Die Schwierigkeit des Weggehens
Am 24. Februar 2022, als die Einwohner von Mariupol und anderer ukrainischer Städte die ersten Explosionen hörten, beschloss Iryna mit ihrem Mann und ihren kleinen Kindern, die Stadt zu verlassen und hatte auch ihre Großeltern gebeten, mit ihnen zu gehen. Doch die wollten den Ort, an dem sie ihr ganzes Leben verbracht hatten, nicht verlassen. „Ich bin 76 Jahre alt, und mein Mann ist 70“, sagt Pavlina, die sich zunächst zum Bleiben beschlossen hatte. „Wir haben beide einen Hochschulabschluss, wir haben 40 Jahre lang gearbeitet - ich als Restauranttechnikerin und mein Mann als Chefingenieur in einer Fabrik - und wir haben uns unsere Rente verdient. Es fiel uns schwer, alles zurückzulassen, unsere Wohnung zu verlassen, aber wir dachten, dass sich alles in ein paar Tagen einrenken würde. Ich hätte nie gedacht, dass wir diese furchtbare Erfahrung machen würden.“
Das brennende Gebäude
Doch die Situation wurde von Tag zu Tag schlimmer. Am 1. März fielen in dem Viertel, in dem das Paar lebte, Strom, Gas und Wasser aus - es gab nichts mehr. Die Russen feuerten eine Rakete nach der anderen ab, zerstörten Gebäude und alles, was dort stand. „Um uns zu schützen, begannen wir, in die Keller hinabzusteigen, auch wenn es für uns alte Menschen schwierig war, hinunterzugehen“, erinnert sich Pavlina.

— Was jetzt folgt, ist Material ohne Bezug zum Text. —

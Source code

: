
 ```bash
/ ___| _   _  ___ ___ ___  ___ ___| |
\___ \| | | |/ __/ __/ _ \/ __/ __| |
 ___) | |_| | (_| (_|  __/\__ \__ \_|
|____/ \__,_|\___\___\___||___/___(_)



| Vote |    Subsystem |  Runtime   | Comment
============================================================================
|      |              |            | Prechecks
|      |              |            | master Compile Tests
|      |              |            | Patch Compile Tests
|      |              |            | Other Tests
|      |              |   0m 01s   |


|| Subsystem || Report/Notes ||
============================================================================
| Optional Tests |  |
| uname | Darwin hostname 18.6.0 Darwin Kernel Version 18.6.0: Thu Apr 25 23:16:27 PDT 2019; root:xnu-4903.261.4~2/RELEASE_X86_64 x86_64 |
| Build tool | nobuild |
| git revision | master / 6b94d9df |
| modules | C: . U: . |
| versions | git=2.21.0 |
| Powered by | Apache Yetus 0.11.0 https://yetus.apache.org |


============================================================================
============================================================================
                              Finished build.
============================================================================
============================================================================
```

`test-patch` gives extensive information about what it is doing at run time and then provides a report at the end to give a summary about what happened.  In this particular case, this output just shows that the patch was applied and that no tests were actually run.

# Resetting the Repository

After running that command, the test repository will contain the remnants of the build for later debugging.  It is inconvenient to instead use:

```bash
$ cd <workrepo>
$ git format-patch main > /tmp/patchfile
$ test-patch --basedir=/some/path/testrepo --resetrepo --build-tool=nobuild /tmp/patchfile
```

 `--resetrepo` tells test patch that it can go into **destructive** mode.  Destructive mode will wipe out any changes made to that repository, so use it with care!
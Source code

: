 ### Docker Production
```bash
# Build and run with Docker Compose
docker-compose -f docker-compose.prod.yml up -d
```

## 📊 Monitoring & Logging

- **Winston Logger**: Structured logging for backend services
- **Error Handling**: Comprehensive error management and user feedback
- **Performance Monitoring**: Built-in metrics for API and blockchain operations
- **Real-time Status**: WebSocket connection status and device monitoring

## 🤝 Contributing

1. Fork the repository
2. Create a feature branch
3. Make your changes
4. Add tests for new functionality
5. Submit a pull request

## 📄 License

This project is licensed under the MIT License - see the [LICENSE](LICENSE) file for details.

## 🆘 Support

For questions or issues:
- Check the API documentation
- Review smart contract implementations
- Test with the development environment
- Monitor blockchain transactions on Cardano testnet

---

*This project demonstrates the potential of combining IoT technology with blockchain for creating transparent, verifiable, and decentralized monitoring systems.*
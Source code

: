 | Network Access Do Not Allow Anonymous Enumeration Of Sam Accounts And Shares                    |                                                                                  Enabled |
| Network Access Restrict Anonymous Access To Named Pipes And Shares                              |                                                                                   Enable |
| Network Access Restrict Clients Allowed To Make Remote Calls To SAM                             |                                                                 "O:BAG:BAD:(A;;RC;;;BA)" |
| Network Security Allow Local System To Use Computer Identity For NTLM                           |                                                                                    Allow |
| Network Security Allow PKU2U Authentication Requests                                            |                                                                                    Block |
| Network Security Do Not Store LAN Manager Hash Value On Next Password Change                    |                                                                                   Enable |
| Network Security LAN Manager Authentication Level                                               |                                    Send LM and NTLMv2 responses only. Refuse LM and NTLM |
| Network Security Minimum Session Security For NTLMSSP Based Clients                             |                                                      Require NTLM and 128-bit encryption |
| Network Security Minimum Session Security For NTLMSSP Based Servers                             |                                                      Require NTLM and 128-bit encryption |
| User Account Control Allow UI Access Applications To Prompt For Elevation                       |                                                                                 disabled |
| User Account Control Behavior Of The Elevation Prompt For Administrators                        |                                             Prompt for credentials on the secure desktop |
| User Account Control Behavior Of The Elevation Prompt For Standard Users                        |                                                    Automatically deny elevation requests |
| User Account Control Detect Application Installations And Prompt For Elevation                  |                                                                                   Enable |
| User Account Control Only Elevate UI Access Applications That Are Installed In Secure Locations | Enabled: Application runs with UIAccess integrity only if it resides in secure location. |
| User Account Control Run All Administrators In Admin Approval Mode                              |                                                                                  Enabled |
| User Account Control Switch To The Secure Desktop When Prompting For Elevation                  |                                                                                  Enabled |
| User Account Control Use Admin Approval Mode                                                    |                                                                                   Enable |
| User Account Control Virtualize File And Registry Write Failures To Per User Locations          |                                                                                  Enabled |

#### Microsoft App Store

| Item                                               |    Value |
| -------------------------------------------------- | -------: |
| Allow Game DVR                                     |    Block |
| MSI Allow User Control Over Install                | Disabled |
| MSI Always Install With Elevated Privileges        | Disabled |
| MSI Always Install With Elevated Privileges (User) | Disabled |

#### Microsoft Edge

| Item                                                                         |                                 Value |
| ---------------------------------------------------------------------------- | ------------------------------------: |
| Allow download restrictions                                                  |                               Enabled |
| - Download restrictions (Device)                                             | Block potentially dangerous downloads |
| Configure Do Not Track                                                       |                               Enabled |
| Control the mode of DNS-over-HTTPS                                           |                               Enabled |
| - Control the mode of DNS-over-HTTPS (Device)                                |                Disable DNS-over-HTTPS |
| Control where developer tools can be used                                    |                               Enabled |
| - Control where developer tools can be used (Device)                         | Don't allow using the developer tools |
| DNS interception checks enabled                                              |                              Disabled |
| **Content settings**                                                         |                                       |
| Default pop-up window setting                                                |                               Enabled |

„Als wir hinuntergingen, schrien uns die russischen Soldaten zu, wir sollten die Schlüssel stecken und die Wohnungen offen lassen. Als wir wieder hochkamen, sahen wir unsere Häuser durchwühlt. An einem anderen Tag gingen wir hinauf, und die Fenster waren durch Granatenbeschuss zertrümmert worden. Ich dachte: ,OK, wir werden es reparieren, wir werden das Glas aufheben'. Aber dann flog eine Rakete nach der anderen und die Türen wurden eingeschlagen. Eines Tages, als wir im Keller waren, rochen wir, dass etwas brannte. Die jungen Frauen aus unserem Wohnblock, die mit ihren Kindern dort waren, gingen nach oben, um zu sehen, was passiert war, und sagten uns: ,Alles brennt´. Wir gingen schnell nach oben, stellten uns mit unserer kleinen Tüte an den Zaun und sahen zu, wie das Gebäude brannte.“
Irynas Angst
In der Zwischenzeit war Iryna mit ihrer Familie, ohne die Großeltern, in der Region Transkarpatien angekommen. „Als wir aufbrachen, wussten wir nicht, wohin wir gehen sollten, wir wussten nicht, wo wir die Nacht verbringen sollten“, erinnert sich die junge Frau. „In den ersten Tagen waren alle Hotels, Motels und Herbergen in den Unterkarpaten ausgebucht. Eine Zeit lang wurden wir von Einheimischen beherbergt, die uns Kleidung und ein Zimmer anboten. Einen ganzen Monat lang wusste ich nicht einmal, ob unsere Großeltern noch lebten, denn es gab keine Verbindung, nichts.“
Die Bilder des zerstörten Mariupol gingen um die ganze Welt, aber es war sehr schwierig, Informationen über Angehörige oder Freunde zu erhalten, die dort geblieben waren, da alle Kommunikationskanäle abgeschnitten waren. Manchmal kletterten einige junge Leute aus Mariupol auf die Dächer hoher Gebäude und schafften es, ein paar Nachrichten zu senden und zu empfangen. Auf diese Weise gelang es Iryna, einen Bekannten, einen ehemaligen Schulkameraden, zu kontaktieren, der in das Viertel ihrer Großeltern ging. „Als er zurückkam“, erinnert sie sich, „schrieb er mir, dass er zwei verbrannte Leichen in der Nähe des Hauseingangs gesehen habe und dass es unmöglich sei, sie zu identifizieren. Ich wusste nicht, was ich davon halten sollte. Ich hatte auch ein Foto im Internet gesehen, das das verbrannte Gebäude zeigte. Dieser Monat war die Hölle für mich.“
Jenseits von Hunger und Durst
Nachdem sie gesehen hatten, dass ihr Haus in Flammen stand, wussten Irynas Großeltern ebenso wie die anderen Anwohner nicht, wohin sie gehen sollten. Einige russische Soldaten, die in der Nähe waren, erlaubten ihnen, in einem großen Elektrogeschäft zu schlafen, das leer stand, weil es geplündert worden war. „Dort verbrachten wir weitere vierzehn Tage, schliefen auf Pappe und Schaumstoffstücken“, erinnert sich Pavlina mit Rührung.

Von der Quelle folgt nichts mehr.